Con tan sólo 20 años publicó su primer libro, aunque fue una antología de poemas y entendió que no era su camino. Con el tiempo, creó el Suplemento ‘Radar’ en Página 12 y publicó Nadar de noche (1991), Frivolidad (1995), Puras mentiras (2001), María Domeq (2007), además de la recopilación de los ensayos en La tierra elegida (2005), Ningún hombre es una isla (2010) y El hombre que fue viernes (2011). Sus últimos textos fueron esas contraportadas de los viernes para Página 12 -contratapas en argentino- reunidas ya en cuatro libros.

En España se pudo leer Frivolidad, en Punto de Lectura; Yo recordaré por ustedes (2018), una recopilación de sus mejores crónicas en Tusquets; Corazones y Puras mentiras en Alfaguara, y Buenos Aires (1992), una antología de narrativa argentina en Anagrama. Todos tan recomendables como difíciles de encontrar ahora.

La arriesgada pirueta de ingenio, los juegos de espejos verbales y las asociaciones insólitas de palabras constituyen el sostén principal de la escritura de Forn, con ese poder que aporta el estilo kafkiano y ese esmalte poético de Brodsky. Su condensación, sonoridad y ritmo lo hacen un narrador elegido, predestinado, con un sonido de la prosa único.

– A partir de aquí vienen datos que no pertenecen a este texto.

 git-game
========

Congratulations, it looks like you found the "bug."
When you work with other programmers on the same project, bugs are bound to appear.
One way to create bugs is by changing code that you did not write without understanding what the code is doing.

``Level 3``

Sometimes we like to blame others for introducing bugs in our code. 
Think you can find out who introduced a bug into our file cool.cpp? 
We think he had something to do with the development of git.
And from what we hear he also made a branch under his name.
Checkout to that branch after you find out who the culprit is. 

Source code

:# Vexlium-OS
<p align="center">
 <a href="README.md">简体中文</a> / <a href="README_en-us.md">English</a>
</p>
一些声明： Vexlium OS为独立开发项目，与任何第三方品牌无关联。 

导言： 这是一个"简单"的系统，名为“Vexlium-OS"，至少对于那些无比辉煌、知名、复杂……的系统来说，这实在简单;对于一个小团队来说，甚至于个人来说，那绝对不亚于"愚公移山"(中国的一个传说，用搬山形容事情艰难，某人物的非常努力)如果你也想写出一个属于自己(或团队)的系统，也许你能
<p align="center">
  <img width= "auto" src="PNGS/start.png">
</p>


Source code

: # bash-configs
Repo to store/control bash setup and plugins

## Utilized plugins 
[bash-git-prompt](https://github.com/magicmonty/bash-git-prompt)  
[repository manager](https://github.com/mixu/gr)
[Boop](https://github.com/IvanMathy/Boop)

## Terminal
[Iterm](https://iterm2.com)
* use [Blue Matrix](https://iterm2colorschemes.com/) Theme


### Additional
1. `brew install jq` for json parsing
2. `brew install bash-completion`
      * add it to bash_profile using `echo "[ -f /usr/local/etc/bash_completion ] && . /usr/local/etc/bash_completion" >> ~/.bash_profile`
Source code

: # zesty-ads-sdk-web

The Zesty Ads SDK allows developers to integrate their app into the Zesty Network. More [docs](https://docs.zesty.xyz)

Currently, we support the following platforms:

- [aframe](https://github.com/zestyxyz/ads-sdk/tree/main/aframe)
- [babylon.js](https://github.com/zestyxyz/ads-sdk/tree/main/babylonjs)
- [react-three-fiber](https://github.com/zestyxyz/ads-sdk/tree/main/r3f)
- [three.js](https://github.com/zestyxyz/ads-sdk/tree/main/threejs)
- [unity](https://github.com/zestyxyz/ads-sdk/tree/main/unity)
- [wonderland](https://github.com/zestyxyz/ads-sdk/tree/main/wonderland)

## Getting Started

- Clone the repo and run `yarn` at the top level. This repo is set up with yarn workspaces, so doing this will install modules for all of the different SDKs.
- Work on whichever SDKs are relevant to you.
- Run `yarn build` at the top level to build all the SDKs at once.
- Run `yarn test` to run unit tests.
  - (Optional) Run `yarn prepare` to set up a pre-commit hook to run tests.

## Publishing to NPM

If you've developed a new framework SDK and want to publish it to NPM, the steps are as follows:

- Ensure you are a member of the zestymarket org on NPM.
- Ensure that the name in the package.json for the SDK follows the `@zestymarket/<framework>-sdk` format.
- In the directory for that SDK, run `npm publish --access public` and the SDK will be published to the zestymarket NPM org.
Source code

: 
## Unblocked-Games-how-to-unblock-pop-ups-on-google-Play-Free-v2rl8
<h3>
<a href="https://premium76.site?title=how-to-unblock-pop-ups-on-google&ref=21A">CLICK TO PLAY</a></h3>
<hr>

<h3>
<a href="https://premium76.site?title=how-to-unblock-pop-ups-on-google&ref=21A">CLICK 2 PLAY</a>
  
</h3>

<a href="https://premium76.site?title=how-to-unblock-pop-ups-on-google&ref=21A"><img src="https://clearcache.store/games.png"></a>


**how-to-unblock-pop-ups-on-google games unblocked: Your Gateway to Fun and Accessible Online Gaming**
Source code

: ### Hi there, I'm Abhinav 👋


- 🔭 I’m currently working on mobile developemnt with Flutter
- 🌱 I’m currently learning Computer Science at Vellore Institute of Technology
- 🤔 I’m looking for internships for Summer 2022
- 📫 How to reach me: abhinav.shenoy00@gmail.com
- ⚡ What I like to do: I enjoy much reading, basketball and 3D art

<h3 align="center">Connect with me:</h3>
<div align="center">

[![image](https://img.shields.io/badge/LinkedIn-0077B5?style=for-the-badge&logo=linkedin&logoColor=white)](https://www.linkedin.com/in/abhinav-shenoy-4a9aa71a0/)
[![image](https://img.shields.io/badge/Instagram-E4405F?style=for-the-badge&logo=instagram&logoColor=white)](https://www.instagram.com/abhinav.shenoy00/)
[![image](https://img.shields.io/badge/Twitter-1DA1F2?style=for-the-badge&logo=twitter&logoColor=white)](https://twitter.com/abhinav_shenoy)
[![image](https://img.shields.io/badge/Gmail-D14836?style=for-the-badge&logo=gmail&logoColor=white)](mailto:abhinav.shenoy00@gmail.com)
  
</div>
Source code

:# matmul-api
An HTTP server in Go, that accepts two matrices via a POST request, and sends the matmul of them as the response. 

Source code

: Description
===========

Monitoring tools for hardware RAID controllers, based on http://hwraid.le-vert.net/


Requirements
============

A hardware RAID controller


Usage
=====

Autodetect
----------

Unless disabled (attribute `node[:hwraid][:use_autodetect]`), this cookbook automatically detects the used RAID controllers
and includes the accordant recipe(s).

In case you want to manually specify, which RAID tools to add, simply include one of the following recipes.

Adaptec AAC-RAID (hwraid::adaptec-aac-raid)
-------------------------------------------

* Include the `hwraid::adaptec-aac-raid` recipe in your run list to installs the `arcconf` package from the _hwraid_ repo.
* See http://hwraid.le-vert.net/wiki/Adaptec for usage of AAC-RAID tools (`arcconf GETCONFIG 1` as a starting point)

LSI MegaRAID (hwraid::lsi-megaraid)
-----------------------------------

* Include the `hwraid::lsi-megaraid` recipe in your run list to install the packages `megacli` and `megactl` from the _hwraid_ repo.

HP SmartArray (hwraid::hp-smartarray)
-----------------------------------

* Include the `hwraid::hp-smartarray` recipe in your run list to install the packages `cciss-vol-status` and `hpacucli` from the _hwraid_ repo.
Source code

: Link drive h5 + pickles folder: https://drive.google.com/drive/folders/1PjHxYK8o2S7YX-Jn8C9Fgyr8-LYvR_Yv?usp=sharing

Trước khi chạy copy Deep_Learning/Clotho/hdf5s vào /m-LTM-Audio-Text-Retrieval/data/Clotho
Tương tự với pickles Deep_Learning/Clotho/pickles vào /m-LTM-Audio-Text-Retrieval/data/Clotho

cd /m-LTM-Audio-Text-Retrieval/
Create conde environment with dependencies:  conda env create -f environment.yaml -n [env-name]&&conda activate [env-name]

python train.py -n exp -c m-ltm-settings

Forn tuvo la teoría, heredada de su admirado Ricardo Piglia, de que todo cuento no cuenta una sino dos historias a la vez: la que se lee y la que buscas en tu propia vida después de leerlo. Sus últimos días, durmió enfrente de la pared donde tenía colgada su biblioteca. Su hija había ocupado su cama y el autor, antes de coger sueño, miraba los lomos ajados de sus libros como si agradeciese todo lo que le habían dado.

Hay escritores que nos enseñan a leer. Como pasó con Cortázar, Borges o Sabato, después de leer Forn, todos leemos mejor.